▸ Exercise description: Show, from the entries below, every line in which "instead" appears.

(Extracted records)
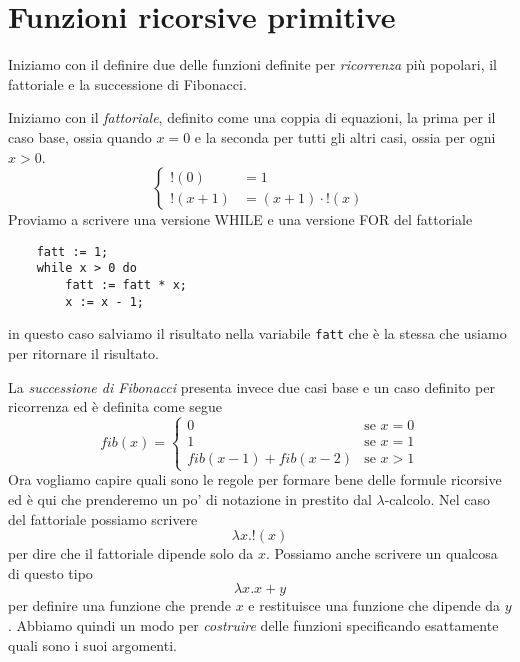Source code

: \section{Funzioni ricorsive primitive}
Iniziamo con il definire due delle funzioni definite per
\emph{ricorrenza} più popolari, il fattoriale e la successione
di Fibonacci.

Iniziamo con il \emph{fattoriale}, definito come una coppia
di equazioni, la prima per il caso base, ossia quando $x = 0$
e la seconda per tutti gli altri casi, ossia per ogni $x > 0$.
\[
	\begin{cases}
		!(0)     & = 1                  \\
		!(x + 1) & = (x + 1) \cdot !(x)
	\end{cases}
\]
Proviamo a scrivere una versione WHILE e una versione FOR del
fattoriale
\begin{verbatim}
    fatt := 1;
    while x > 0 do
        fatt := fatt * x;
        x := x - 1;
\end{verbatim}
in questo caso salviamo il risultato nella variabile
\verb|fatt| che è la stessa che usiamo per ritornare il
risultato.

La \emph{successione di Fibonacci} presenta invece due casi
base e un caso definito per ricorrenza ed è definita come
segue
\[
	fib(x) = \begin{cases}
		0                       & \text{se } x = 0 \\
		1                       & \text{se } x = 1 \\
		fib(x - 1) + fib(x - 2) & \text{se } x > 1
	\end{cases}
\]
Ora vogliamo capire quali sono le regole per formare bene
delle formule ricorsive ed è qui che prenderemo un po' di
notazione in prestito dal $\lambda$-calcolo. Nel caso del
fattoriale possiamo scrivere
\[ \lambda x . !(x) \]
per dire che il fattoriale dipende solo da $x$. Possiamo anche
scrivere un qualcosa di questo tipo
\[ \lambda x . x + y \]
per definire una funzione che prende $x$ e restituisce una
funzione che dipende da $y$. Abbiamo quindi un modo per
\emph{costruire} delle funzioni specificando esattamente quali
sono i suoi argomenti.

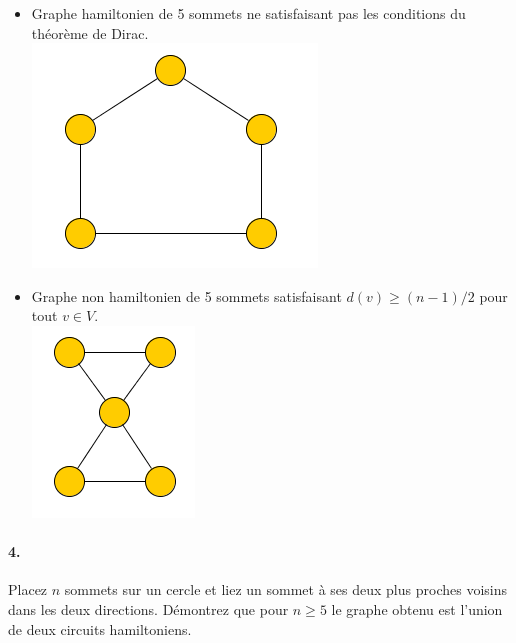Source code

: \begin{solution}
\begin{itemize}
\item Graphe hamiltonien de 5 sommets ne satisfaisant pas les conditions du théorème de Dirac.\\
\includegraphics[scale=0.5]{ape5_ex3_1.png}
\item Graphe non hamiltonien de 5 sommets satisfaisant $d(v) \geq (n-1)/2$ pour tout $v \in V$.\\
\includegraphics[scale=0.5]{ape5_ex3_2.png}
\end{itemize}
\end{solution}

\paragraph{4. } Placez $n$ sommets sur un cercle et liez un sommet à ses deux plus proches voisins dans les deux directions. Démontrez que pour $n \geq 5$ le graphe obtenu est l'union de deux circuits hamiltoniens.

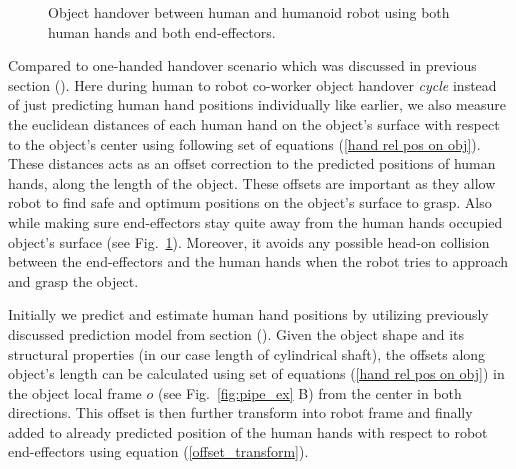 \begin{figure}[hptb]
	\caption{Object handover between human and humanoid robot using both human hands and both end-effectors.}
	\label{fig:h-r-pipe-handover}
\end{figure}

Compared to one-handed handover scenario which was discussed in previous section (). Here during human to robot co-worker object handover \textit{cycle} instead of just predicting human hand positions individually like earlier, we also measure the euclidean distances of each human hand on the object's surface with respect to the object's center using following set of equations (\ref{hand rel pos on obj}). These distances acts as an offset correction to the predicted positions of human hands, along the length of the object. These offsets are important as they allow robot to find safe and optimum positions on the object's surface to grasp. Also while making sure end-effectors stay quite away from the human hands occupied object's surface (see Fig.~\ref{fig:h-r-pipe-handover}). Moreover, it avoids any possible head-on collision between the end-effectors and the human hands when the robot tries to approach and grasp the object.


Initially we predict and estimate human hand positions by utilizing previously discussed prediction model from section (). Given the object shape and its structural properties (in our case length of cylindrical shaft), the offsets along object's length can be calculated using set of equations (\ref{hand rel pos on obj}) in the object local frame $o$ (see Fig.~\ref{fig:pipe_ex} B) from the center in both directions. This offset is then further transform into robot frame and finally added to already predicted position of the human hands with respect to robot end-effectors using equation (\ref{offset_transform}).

...

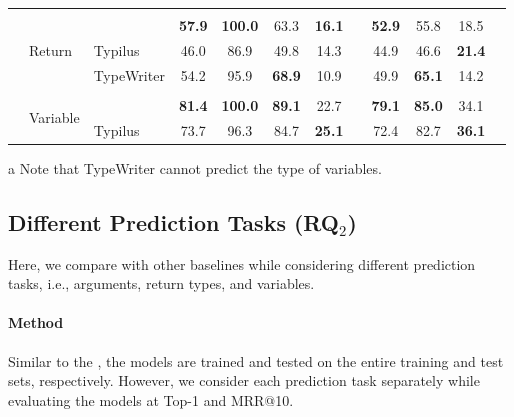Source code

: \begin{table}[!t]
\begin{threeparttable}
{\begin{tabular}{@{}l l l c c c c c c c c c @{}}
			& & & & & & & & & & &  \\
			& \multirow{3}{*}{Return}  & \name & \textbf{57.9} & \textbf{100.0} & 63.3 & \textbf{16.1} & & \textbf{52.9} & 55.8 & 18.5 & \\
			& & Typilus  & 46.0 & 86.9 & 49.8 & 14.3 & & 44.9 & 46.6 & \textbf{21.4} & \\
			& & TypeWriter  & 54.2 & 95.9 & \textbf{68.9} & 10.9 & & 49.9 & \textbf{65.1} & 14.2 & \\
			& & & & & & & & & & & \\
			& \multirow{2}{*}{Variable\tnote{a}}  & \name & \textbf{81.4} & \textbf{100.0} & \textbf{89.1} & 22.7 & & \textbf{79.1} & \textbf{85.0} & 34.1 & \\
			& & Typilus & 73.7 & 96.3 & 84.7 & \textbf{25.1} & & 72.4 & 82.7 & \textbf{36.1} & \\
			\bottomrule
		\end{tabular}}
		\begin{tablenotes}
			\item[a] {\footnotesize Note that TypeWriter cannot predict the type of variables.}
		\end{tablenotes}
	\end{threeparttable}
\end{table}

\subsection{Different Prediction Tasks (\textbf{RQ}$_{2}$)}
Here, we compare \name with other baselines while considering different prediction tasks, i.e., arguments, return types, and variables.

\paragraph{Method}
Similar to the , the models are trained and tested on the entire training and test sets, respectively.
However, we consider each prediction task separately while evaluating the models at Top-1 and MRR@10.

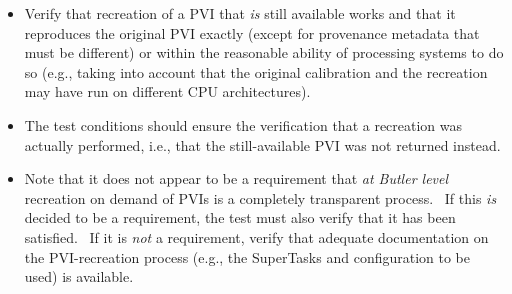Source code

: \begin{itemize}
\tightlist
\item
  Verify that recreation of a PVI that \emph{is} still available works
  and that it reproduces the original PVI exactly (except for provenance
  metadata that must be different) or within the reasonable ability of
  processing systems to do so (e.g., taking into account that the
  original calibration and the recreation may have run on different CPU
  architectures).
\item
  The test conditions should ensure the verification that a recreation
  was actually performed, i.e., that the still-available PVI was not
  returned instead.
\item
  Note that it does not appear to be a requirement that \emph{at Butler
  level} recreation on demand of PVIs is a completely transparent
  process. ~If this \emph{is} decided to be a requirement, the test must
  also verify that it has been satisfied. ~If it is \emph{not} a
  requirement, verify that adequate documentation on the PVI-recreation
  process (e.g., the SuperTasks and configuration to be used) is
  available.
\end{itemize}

▸ Solution to this task:
Compared to one-handed handover scenario which was discussed in previous section (). Here during human to robot co-worker object handover \textit{cycle} instead of just predicting human hand positions individually like earlier, we also measure the euclidean distances of each human hand on the object's surface with respect to the object's center using following set of equations (\ref{hand rel pos on obj}). These distances acts as an offset correction to the predicted positions of human hands, along the length of the object. These offsets are important as they allow robot to find safe and optimum positions on the object's surface to grasp. Also while making sure end-effectors stay quite away from the human hands occupied object's surface (see Fig.~\ref{fig:h-r-pipe-handover}). Moreover, it avoids any possible head-on collision between the end-effectors and the human hands when the robot tries to approach and grasp the object.
  returned instead.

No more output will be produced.